▸ **Material for this task**
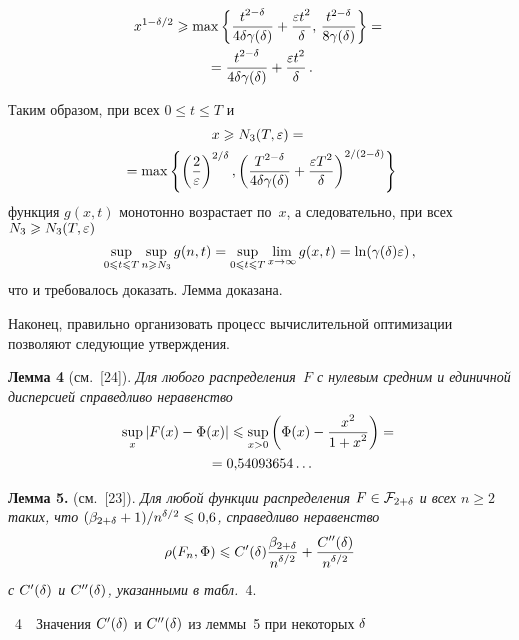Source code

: \begin{multicols}{2}
\noindent
\begin{multline*}
x^{1-\d/2} \ge \max\left\{\fr{t^{2-\delta}}{4\d\gd} + \fr{\eps
t^2}{\delta},\, \frac{t^{2-\delta}}{8\gd}\right\}={}\\
{}=
\fr{t^{2-\delta}}{4\d\gd} + \fr{\eps t^2}{\delta}\,.
\end{multline*}

Таким образом, при всех $0\le t\le T$ и
\begin{multline*}
x \ge  N_3(T,\eps)={}\\
{}= \max \left\{
\left(\fr{2}{\eps}\right)^{2/\delta}, \left( \fr{
T^{2-\delta}}{4\d\gd} + \fr{\eps
T^2}{\delta}\right)^{2/(2-\delta)} \right\}
\end{multline*}
функция $g(x,t)$ монотонно возрастает по~$x$, а следовательно, при
всех $N_3\ge N_3(T,\eps)$
$$
\sup\limits_{0\le t\le T}\sup\limits_{n \ge N_3} g(n,t) = \sup\limits_{0\le t\le
T}\lim_{x\rightarrow\infty} g(x,t) = \ln(\gd\eps)\,,
$$
что и требовалось доказать. Лемма доказана.

\medskip

Наконец, правильно организовать процесс вычислительной оптимизации
позволяют следующие утверждения.

\noindent
\textbf{Лемма 4} (см.~[24]). %
\textit{Для любого распределения~$F$ с нулевым средним и единичной
дисперсией справедливо неравенство}
\begin{multline*}
\sup\limits_{x}|F(x)-\Phi(x)|\le
\sup\limits_{x>0}\left(\Phi(x)-\fr{x^2}{1+x^2}\right)={}\\
{}= 0{,}54093654\ldots
\end{multline*}

\medskip

\noindent
\textbf{Лемма 5.} (см.~[23]). %
\textit{Для любой функции распределения $F\in\F_{2+\d}$ и всех $n\ge2$
таких, что $(\bet+1)/n^{\d/2}\le0{,}6$, справедливо неравенство
$$
\rho(F_n,\Phi) \le
C'(\d)\fr{\bet}{n^{\d/2}}+\fr{C''(\d)}{n^{\d/2}}
$$
с $C'(\d)$ и $C''(\d)$, указанными в
табл.}~4.

\smallskip

\begin{center} %
\noindent
\parbox{56mm}{{\tablename~4}\ \ \small{Значения $C'(\d)$ и
$C''(\d)$ из леммы~5 при некоторых $\d$}}
\vspace*{2pt}


\end{center}
\end{multicols}
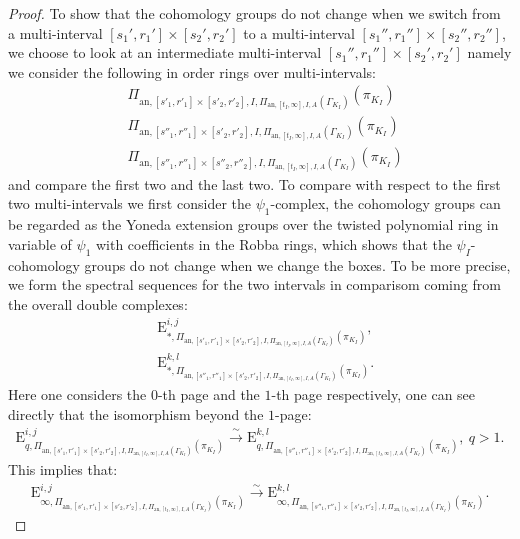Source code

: \documentclass[12pt]{amsart}
\theoremstyle{definition}
\numberwithin{equation}{section}
\begin{document}
\begin{proof}
\indent To show that the cohomology groups do not change when we switch from a multi-interval $[s_1',r_1']\times [s_2',r_2']$ to a multi-interval $[s_1'',r_1'']\times [s_2'',r_2'']$, we choose to look at an intermediate multi-interval $[s_1'',r_1'']\times [s_2',r_2']$ namely we consider the following in order rings over multi-intervals:
\begin{align}
&\Pi_{\mathrm{an},[s'_1,r'_1]\times [s'_2,r'_2],I,\Pi_{\mathrm{an},[t_I,\infty],I,A}(\Gamma_{K_I})}(\pi_{K_I})\\
&\Pi_{\mathrm{an},[s''_1,r''_1]\times [s'_2,r'_2],I,\Pi_{\mathrm{an},[t_I,\infty],I,A}(\Gamma_{K_I})}(\pi_{K_I})\\
&\Pi_{\mathrm{an},[s''_1,r''_1]\times [s''_2,r''_2],I,\Pi_{\mathrm{an},[t_I,\infty],I,A}(\Gamma_{K_I})}(\pi_{K_I})	
\end{align}
and compare the first two and the last two. To compare with respect to the first two multi-intervals we first consider the $\psi_1$-complex, the cohomology groups can be regarded as the Yoneda extension groups over the twisted polynomial ring in variable of $\psi_1$ with coefficients in the Robba rings, which shows that the $\psi_I$-cohomology groups do not change when we change the boxes. To be more precise, we form the spectral sequences for the two intervals in comparisom coming from the overall double complexes:
\begin{align}
&\mathrm{E}^{i,j}_{*,\Pi_{\mathrm{an},[s'_1,r'_1]\times [s'_2,r'_2],I,\Pi_{\mathrm{an},[t_I,\infty],I,A}(\Gamma_{K_I})}(\pi_{K_I})},\\
&\mathrm{E}^{k,l}_{*,\Pi_{\mathrm{an},[s''_1,r''_1]\times [s'_2,r'_2],I,\Pi_{\mathrm{an},[t_I,\infty],I,A}(\Gamma_{K_I})}(\pi_{K_I})}.
\end{align}
Here one considers the $0$-th page and the $1$-th page respectively, one can see directly that the isomorphism beyond the $1$-page:
\begin{align}
\mathrm{E}^{i,j}_{q,\Pi_{\mathrm{an},[s'_1,r'_1]\times [s'_2,r'_2],I,\Pi_{\mathrm{an},[t_I,\infty],I,A}(\Gamma_{K_I})}(\pi_{K_I})}\overset{\sim}{\longrightarrow}\mathrm{E}^{k,l}_{q,\Pi_{\mathrm{an},[s''_1,r''_1]\times [s'_2,r'_2],I,\Pi_{\mathrm{an},[t_I,\infty],I,A}(\Gamma_{K_I})}(\pi_{K_I})},~q>1.
\end{align}
This implies that:
\begin{align}
\mathrm{E}^{i,j}_{\infty,\Pi_{\mathrm{an},[s'_1,r'_1]\times [s'_2,r'_2],I,\Pi_{\mathrm{an},[t_I,\infty],I,A}(\Gamma_{K_I})}(\pi_{K_I})}\overset{\sim}{\longrightarrow}\mathrm{E}^{k,l}_{\infty,\Pi_{\mathrm{an},[s''_1,r''_1]\times [s'_2,r'_2],I,\Pi_{\mathrm{an},[t_I,\infty],I,A}(\Gamma_{K_I})}(\pi_{K_I})}.

\end{align}
\end{proof}
\end{document}
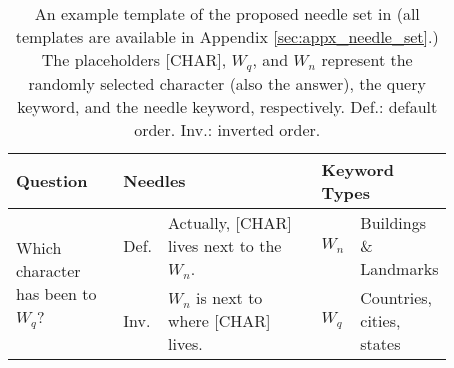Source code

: \begin{table*}[t]
	\small
	\setlength\tabcolsep{5pt}
	\centering
    \begin{tabular}{p{0.25\linewidth} p{0.05\linewidth} p{0.37\linewidth} p{0.02\linewidth} p{0.18\linewidth}}
        \toprule
        \textbf{Question} & \multicolumn{2}{l}{\textbf{Needles}} & \multicolumn{2}{l}{\textbf{Keyword Types}}\\
        \midrule
        \multirow{2}{*}{Which character has been to $W_q$?} & Def. & Actually, [CHAR] lives next to the $W_n$. & $W_n$ & Buildings \& Landmarks\\
         & Inv. & $W_n$ is next to where [CHAR] lives. & $W_q$ & Countries, cities, states \\
        \bottomrule
    \end{tabular}
	\caption{An example template of the proposed needle set in \framework (all templates are available in Appendix \ref{sec:appx_needle_set}.) The placeholders [CHAR], $W_q$, and $W_n$ represent the randomly selected character (also the answer), the query keyword, and the needle keyword, respectively. Def.:
      default order. Inv.: inverted order.}
	\label{tab:needle_set_one}
\end{table*}
        
        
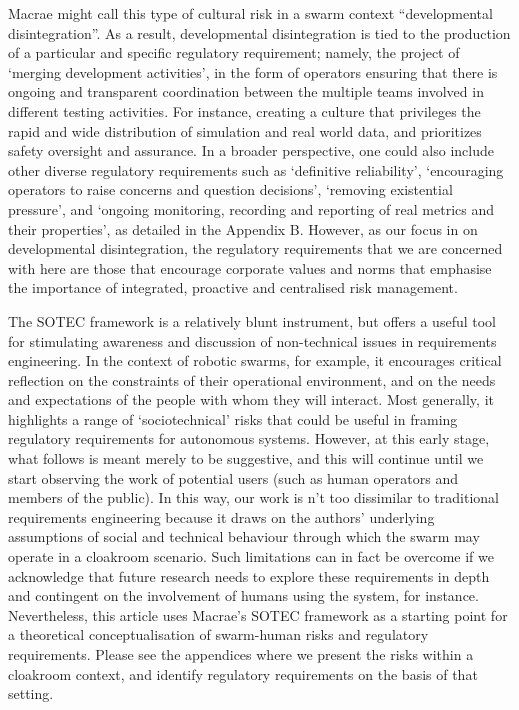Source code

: \documentclass[lettersize,journal]{IEEEtran}
\begin{document}
Macrae \cite{macrae2021learning} might call this type of cultural risk in a swarm context ``developmental disintegration”. As a result, developmental disintegration is tied to the production of a particular and specific regulatory requirement; namely, the project of `merging development activities’, in the form of operators ensuring that there is ongoing and transparent coordination between the multiple teams involved in different testing activities. For instance, creating a culture that privileges the rapid and wide distribution of simulation and real world data, and prioritizes safety oversight and assurance. In a broader perspective, one could also include other diverse regulatory requirements such as `definitive reliability’, `encouraging operators to raise concerns and question decisions’, `removing existential pressure’, and `ongoing monitoring, recording and reporting of real metrics and their properties’, as detailed in the Appendix B. However, as our focus in on developmental disintegration, the regulatory requirements that we are concerned with here are those that encourage corporate values and norms that emphasise the importance of integrated, proactive and centralised risk management.

The SOTEC framework is a relatively blunt instrument, but offers a useful tool for stimulating awareness and discussion of non-technical issues in requirements engineering. In the context of robotic swarms, for example, it encourages critical reflection on the constraints of their operational environment, and on the needs and expectations of the people with whom they will interact. Most generally, it highlights a range of `sociotechnical’ risks that could be useful in framing regulatory requirements for autonomous systems. However, at this early stage, what follows is meant merely to be suggestive, and this will continue until we start observing the work of potential users (such as human operators and members of the public). In this way, our work is n’t too dissimilar to traditional requirements engineering because it draws on the authors’ underlying assumptions of social and technical behaviour through which the swarm may operate in a cloakroom scenario. Such limitations can in fact be overcome if we acknowledge that future research needs to explore these requirements in depth and contingent on the involvement of humans using the system, for instance. Nevertheless, this article uses Macrae’s SOTEC framework \cite{macrae2021learning} as a starting point for a theoretical conceptualisation of swarm-human risks and regulatory requirements. Please see the appendices where we present the risks within a cloakroom context, and identify regulatory requirements on the basis of that setting.
\end{document}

▸ **Exercise directions**
Every line in the data above that contains the word "неравенство" should be copied.

▸ **Solved problem**
дисперсией справедливо неравенство}
таких, что $(\bet+1)/n^{\d/2}\le0{,}6$, справедливо неравенство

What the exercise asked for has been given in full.